(Rendered images with source text)
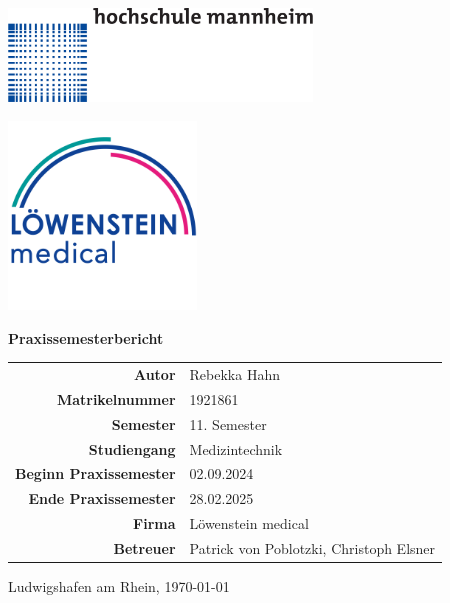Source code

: \documentclass[a4paper, 12pt]{article}
\begin{document}
\begin{titlepage}
	\centering

    \begin{minipage}{0.1\textwidth}
        \includegraphics[height=2.5cm]
        {Hochschule_Mannheim_logo.png}
    \end{minipage}
    \hfill 
    \begin{minipage}{0.33\textwidth}
        \includegraphics[height=5cm]
        {loewenstein_logo.png}
    \end{minipage}	

    \vspace{2.5cm} %
	
	{\Huge\bfseries Praxissemesterbericht \par}
    \vspace{2cm} %

    \begin{tabular}{ r  l }
        \textbf{Autor} & Rebekka Hahn \\
        \textbf{Matrikelnummer} & 1921861 \\
        \textbf{Semester} & 11. Semester \\
        \textbf{Studiengang} & Medizintechnik \\
        \textbf{Beginn Praxissemester} & 02.09.2024 \\
        \textbf{Ende Praxissemester} & 28.02.2025 \\
        \textbf{Firma} & Löwenstein medical \\
        \textbf{Betreuer} & Patrick von Poblotzki, Christoph Elsner \\
    \end{tabular}
    
    \vfill %

    {\large Ludwigshafen am Rhein, \today \par}

\end{titlepage}
\end{document}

◆ EXERCISE DESCRIPTION:
Starting from the line with "Löwenstein medical \\" and ending with the final line of the data, quote every line exactly, both ends included.

◆ RESPONSE:
        \textbf{Firma} & Löwenstein medical \\
        \textbf{Betreuer} & Patrick von Poblotzki, Christoph Elsner \\
    \end{tabular}
    
    \vfill %

    {\large Ludwigshafen am Rhein, \today \par}

\end{titlepage}
\end{document}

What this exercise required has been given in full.